▶ [WHAT YOU ARE ASKED TO DO]:
Reproduce exactly the lines that run from the start of the records below to the line with "由此可见，基于MyBatis添加ORM支持是目前可见的最为理想的解决方案。", inclusive.

▶ [DATASET RECORDS]:
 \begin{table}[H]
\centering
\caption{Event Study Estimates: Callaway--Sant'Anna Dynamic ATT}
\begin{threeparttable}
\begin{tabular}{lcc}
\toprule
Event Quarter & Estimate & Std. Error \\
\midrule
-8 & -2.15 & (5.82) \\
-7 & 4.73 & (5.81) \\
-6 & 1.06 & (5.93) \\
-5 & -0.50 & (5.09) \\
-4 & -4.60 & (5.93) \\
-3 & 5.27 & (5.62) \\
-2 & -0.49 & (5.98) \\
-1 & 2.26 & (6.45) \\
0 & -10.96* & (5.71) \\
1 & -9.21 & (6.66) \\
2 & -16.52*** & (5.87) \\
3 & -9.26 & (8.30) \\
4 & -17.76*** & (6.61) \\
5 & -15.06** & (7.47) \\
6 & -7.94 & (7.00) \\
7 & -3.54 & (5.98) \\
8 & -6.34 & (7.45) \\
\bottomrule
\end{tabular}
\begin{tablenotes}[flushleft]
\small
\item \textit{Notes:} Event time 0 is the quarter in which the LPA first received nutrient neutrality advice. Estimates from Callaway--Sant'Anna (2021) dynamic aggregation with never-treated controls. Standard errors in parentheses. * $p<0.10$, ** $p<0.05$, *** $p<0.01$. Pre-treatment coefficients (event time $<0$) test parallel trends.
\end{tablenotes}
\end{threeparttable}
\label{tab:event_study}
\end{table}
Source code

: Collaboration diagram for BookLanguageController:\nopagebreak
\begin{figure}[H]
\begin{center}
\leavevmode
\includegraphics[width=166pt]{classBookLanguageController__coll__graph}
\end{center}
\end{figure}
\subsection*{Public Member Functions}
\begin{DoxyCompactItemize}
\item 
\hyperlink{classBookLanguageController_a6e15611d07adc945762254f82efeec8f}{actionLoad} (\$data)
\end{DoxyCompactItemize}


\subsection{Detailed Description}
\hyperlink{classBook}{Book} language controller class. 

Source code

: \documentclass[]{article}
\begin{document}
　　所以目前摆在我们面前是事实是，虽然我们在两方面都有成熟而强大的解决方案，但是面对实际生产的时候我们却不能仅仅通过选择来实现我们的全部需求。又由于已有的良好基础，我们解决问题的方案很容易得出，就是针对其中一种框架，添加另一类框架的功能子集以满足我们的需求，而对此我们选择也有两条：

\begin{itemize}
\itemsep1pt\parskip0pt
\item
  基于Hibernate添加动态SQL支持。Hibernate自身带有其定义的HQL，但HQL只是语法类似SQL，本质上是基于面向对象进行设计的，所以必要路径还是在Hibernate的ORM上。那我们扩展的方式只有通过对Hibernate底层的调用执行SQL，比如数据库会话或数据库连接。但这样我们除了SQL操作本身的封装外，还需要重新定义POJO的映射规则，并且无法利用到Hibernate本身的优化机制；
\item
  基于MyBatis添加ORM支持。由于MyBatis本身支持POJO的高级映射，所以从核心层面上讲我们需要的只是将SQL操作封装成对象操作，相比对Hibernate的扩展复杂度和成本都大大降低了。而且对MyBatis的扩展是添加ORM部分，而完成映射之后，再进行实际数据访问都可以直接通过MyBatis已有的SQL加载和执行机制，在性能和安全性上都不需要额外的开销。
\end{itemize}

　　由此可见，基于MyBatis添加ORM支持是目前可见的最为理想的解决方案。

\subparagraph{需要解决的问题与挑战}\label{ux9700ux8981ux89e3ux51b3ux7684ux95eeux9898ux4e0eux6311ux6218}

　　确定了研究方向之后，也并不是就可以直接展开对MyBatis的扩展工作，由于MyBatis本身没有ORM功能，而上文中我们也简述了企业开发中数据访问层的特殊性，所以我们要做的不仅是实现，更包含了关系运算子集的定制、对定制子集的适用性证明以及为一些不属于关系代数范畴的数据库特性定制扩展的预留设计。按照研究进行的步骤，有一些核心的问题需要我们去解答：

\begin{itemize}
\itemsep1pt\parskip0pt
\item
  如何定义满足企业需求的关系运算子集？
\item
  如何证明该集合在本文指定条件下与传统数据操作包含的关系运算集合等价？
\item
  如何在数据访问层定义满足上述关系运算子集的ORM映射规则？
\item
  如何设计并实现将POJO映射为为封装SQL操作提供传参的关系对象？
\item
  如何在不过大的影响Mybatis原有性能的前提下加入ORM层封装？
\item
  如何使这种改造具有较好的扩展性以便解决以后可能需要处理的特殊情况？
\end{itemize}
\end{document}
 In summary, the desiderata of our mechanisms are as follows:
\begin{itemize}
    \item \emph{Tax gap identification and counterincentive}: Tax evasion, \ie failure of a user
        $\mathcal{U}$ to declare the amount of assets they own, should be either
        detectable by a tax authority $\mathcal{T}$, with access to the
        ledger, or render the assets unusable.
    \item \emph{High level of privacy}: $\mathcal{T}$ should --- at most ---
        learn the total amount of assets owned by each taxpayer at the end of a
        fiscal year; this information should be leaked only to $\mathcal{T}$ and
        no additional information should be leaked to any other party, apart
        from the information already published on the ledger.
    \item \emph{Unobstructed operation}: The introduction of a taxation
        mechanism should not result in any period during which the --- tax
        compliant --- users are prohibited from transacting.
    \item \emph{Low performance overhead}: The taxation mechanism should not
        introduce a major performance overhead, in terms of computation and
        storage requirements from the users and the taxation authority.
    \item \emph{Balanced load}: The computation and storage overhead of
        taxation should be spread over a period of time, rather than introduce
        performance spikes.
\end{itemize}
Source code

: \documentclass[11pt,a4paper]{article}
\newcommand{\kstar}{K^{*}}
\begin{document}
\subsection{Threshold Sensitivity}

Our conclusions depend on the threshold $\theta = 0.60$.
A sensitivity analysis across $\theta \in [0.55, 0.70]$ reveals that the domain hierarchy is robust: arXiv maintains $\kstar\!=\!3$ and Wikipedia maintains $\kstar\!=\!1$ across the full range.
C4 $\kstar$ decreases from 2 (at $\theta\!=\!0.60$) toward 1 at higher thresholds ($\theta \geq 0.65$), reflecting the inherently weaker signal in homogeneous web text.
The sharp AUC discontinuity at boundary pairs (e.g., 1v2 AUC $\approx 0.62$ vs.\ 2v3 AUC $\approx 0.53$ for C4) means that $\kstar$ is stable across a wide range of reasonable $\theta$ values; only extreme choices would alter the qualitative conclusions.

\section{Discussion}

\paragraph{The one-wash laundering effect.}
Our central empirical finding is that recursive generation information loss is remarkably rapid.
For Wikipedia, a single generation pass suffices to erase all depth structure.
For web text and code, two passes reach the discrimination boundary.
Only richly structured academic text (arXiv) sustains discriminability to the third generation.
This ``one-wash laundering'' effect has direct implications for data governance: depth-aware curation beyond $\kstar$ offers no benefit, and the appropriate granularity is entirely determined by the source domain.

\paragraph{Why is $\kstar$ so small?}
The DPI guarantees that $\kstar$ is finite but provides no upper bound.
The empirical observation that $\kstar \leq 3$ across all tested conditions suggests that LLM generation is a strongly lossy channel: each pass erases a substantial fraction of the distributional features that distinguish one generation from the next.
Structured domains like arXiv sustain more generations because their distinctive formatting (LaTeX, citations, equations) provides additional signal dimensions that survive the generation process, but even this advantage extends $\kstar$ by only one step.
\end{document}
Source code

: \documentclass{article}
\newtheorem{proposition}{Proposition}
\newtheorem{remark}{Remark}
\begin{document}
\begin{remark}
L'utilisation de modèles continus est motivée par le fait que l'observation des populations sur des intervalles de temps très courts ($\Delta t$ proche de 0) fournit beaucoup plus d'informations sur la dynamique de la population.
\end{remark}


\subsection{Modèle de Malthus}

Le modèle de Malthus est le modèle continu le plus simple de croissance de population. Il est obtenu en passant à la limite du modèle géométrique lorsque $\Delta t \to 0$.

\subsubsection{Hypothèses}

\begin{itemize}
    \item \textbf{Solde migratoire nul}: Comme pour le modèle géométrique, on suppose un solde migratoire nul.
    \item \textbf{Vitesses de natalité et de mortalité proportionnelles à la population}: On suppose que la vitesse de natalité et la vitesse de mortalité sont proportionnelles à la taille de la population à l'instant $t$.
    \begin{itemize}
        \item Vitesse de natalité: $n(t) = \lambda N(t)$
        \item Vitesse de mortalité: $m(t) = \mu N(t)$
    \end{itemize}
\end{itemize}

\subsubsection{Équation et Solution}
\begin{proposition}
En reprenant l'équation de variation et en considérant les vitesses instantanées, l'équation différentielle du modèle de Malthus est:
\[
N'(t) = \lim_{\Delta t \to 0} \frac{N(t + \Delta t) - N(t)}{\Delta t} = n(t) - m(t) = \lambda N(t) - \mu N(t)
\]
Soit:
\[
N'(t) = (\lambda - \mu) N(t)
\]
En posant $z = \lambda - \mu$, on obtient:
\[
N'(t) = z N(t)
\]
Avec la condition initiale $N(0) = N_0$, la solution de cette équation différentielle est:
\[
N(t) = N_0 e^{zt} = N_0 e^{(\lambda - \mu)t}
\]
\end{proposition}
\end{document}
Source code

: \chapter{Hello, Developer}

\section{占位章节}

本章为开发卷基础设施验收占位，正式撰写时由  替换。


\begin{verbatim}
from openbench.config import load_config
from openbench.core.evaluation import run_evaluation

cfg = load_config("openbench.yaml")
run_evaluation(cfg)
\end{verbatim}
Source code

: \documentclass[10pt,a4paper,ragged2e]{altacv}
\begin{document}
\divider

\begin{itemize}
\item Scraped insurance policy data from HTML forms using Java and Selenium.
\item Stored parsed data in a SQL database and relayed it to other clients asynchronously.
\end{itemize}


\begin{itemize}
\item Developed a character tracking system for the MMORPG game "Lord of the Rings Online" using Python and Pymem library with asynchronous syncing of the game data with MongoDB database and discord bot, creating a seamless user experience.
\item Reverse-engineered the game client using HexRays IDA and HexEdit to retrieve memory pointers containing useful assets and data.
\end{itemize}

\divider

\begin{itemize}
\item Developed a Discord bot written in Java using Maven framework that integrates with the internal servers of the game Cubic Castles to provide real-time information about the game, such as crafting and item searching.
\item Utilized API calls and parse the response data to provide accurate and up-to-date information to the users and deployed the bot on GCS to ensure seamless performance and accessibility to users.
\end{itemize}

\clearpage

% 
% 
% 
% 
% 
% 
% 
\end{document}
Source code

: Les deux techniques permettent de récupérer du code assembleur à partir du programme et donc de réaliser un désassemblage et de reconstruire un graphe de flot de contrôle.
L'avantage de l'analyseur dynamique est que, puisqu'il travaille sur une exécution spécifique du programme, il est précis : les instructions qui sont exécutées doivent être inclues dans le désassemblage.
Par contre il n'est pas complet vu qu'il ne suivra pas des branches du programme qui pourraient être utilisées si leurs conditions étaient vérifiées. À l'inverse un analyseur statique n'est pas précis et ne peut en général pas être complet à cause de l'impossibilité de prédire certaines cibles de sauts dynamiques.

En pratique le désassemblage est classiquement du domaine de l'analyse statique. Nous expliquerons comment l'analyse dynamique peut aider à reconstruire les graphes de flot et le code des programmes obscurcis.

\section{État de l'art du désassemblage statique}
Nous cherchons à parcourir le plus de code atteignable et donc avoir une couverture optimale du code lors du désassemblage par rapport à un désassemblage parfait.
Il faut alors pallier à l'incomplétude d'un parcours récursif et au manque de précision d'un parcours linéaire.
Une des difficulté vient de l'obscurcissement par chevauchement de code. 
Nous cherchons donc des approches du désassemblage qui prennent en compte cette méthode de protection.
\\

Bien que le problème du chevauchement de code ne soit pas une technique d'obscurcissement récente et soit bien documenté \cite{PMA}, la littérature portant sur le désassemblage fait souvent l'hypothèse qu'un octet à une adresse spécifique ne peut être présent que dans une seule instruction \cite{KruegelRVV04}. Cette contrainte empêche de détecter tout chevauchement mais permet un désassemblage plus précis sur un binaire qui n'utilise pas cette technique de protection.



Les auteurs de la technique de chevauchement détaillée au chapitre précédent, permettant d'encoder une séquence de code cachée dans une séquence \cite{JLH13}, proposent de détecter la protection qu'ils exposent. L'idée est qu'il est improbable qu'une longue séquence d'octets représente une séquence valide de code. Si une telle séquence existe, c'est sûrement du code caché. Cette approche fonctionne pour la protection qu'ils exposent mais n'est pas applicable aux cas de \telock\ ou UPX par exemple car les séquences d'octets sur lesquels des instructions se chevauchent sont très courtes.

▶ [SOLUTION FOR THIS PROBLEM]:
 \begin{table}[H]
\centering
\caption{Event Study Estimates: Callaway--Sant'Anna Dynamic ATT}
\begin{threeparttable}
\begin{tabular}{lcc}
\toprule
Event Quarter & Estimate & Std. Error \\
\midrule
-8 & -2.15 & (5.82) \\
-7 & 4.73 & (5.81) \\
-6 & 1.06 & (5.93) \\
-5 & -0.50 & (5.09) \\
-4 & -4.60 & (5.93) \\
-3 & 5.27 & (5.62) \\
-2 & -0.49 & (5.98) \\
-1 & 2.26 & (6.45) \\
0 & -10.96* & (5.71) \\
1 & -9.21 & (6.66) \\
2 & -16.52*** & (5.87) \\
3 & -9.26 & (8.30) \\
4 & -17.76*** & (6.61) \\
5 & -15.06** & (7.47) \\
6 & -7.94 & (7.00) \\
7 & -3.54 & (5.98) \\
8 & -6.34 & (7.45) \\
\bottomrule
\end{tabular}
\begin{tablenotes}[flushleft]
\small
\item \textit{Notes:} Event time 0 is the quarter in which the LPA first received nutrient neutrality advice. Estimates from Callaway--Sant'Anna (2021) dynamic aggregation with never-treated controls. Standard errors in parentheses. * $p<0.10$, ** $p<0.05$, *** $p<0.01$. Pre-treatment coefficients (event time $<0$) test parallel trends.
\end{tablenotes}
\end{threeparttable}
\label{tab:event_study}
\end{table}
Source code

: Collaboration diagram for BookLanguageController:\nopagebreak
\begin{figure}[H]
\begin{center}
\leavevmode
\includegraphics[width=166pt]{classBookLanguageController__coll__graph}
\end{center}
\end{figure}
\subsection*{Public Member Functions}
\begin{DoxyCompactItemize}
\item 
\hyperlink{classBookLanguageController_a6e15611d07adc945762254f82efeec8f}{actionLoad} (\$data)
\end{DoxyCompactItemize}


\subsection{Detailed Description}
\hyperlink{classBook}{Book} language controller class. 

Source code

: \documentclass[]{article}
\begin{document}
　　所以目前摆在我们面前是事实是，虽然我们在两方面都有成熟而强大的解决方案，但是面对实际生产的时候我们却不能仅仅通过选择来实现我们的全部需求。又由于已有的良好基础，我们解决问题的方案很容易得出，就是针对其中一种框架，添加另一类框架的功能子集以满足我们的需求，而对此我们选择也有两条：

\begin{itemize}
\itemsep1pt\parskip0pt
\item
  基于Hibernate添加动态SQL支持。Hibernate自身带有其定义的HQL，但HQL只是语法类似SQL，本质上是基于面向对象进行设计的，所以必要路径还是在Hibernate的ORM上。那我们扩展的方式只有通过对Hibernate底层的调用执行SQL，比如数据库会话或数据库连接。但这样我们除了SQL操作本身的封装外，还需要重新定义POJO的映射规则，并且无法利用到Hibernate本身的优化机制；
\item
  基于MyBatis添加ORM支持。由于MyBatis本身支持POJO的高级映射，所以从核心层面上讲我们需要的只是将SQL操作封装成对象操作，相比对Hibernate的扩展复杂度和成本都大大降低了。而且对MyBatis的扩展是添加ORM部分，而完成映射之后，再进行实际数据访问都可以直接通过MyBatis已有的SQL加载和执行机制，在性能和安全性上都不需要额外的开销。
\end{itemize}

　　由此可见，基于MyBatis添加ORM支持是目前可见的最为理想的解决方案。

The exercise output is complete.